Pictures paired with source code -
########

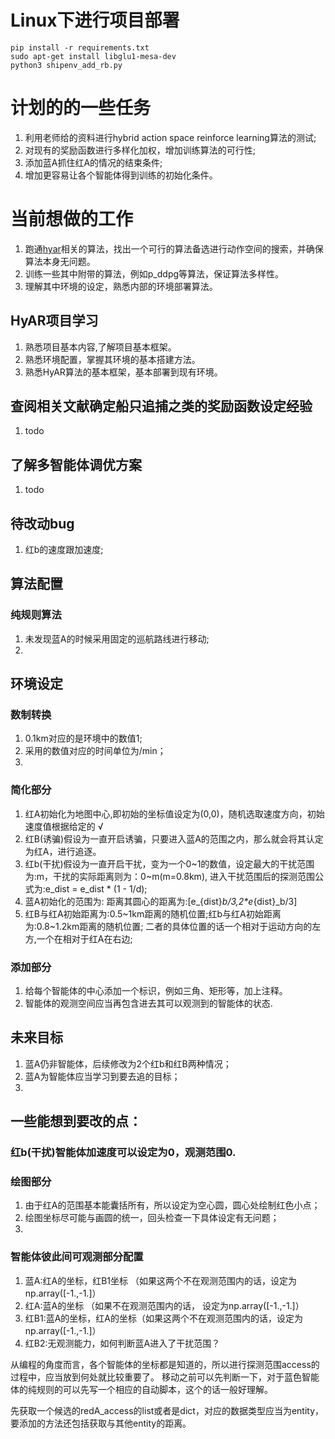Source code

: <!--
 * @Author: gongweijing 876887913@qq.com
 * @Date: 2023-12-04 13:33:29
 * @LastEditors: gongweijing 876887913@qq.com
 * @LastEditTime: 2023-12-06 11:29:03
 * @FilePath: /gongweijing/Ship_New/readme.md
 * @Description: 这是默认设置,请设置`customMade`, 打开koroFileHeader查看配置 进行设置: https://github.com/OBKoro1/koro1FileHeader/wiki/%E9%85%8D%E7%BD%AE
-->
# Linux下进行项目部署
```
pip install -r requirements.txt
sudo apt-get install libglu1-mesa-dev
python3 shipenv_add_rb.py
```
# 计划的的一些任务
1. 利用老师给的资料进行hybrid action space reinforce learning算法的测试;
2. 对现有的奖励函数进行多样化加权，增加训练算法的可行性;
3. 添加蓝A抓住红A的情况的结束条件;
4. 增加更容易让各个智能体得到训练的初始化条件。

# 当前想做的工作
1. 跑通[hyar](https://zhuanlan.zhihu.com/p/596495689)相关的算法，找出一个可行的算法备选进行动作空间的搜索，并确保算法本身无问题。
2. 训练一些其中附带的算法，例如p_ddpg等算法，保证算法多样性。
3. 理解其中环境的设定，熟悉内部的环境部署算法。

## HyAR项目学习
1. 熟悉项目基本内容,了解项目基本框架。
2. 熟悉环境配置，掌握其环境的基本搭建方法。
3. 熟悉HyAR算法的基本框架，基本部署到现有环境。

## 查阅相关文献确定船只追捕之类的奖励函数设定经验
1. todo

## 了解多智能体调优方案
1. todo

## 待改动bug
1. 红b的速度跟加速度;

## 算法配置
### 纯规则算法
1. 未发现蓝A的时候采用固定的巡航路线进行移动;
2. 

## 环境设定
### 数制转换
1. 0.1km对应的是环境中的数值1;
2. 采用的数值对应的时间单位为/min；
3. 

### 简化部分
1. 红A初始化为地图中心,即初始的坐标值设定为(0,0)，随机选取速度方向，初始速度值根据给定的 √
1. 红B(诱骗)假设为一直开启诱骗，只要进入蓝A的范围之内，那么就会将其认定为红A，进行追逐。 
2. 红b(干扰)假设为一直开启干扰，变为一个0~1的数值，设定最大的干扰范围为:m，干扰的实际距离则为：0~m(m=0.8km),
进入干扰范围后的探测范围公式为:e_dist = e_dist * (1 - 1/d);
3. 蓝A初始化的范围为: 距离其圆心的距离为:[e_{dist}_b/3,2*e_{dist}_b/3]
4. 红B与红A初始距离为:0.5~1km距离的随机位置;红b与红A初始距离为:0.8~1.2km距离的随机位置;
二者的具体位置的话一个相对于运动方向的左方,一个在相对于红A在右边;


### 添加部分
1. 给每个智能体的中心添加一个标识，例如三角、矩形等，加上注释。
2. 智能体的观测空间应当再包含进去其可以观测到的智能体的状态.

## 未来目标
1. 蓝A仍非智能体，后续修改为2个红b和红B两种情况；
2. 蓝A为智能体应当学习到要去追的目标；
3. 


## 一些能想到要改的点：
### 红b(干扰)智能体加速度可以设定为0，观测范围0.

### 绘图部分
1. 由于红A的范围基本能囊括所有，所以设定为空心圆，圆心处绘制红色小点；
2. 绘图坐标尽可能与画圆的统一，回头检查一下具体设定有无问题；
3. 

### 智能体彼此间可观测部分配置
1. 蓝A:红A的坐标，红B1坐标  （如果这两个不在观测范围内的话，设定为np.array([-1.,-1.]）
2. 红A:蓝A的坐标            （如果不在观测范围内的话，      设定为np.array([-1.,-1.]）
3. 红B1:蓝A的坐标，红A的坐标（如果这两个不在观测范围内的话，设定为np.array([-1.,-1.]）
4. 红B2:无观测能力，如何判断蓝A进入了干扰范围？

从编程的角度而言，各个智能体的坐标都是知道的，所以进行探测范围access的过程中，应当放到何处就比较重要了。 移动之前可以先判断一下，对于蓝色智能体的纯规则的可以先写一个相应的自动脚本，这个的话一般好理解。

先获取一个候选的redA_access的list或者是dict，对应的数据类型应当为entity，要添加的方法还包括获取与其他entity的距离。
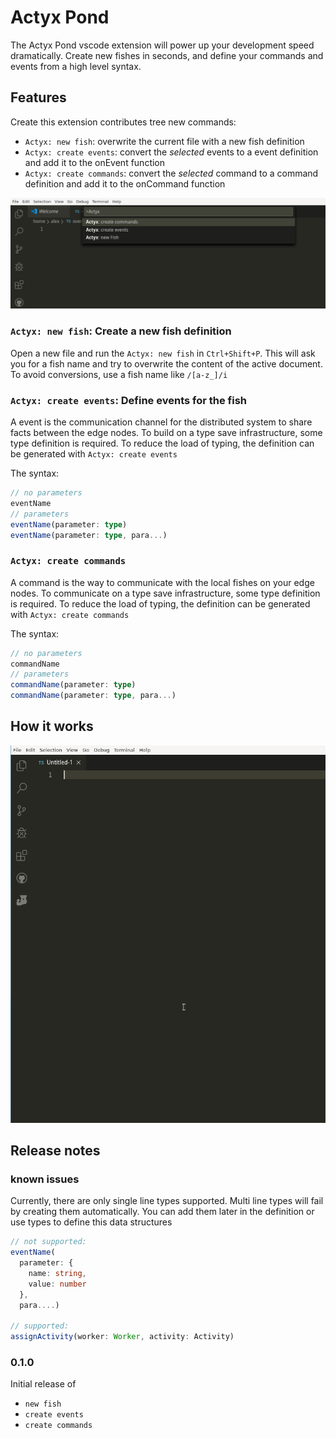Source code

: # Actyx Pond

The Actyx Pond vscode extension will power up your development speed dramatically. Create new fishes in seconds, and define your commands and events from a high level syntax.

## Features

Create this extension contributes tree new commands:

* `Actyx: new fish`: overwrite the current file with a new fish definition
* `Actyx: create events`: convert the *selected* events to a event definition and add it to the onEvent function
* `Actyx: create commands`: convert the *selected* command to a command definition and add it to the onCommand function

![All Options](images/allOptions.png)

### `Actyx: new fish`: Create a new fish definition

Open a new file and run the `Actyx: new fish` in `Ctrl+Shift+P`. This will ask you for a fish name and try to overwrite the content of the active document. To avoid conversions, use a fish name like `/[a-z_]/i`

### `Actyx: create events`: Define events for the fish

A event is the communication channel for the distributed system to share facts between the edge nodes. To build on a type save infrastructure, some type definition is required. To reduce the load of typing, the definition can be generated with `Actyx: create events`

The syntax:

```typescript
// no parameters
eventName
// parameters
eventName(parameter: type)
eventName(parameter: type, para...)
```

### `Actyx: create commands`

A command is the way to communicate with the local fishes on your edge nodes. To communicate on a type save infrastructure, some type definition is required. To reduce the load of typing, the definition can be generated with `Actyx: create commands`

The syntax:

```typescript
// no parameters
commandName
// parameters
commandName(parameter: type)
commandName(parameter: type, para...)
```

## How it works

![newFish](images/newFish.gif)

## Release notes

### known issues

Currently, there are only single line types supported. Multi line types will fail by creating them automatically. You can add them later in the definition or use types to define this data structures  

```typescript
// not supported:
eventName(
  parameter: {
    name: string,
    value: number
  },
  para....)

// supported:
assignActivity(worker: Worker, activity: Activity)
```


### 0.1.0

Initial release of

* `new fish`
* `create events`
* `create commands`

########

Task prompt -
Exactly one number is the answer: how many lines of the entries contain the string "红A的坐标".

Result of this exercise -
2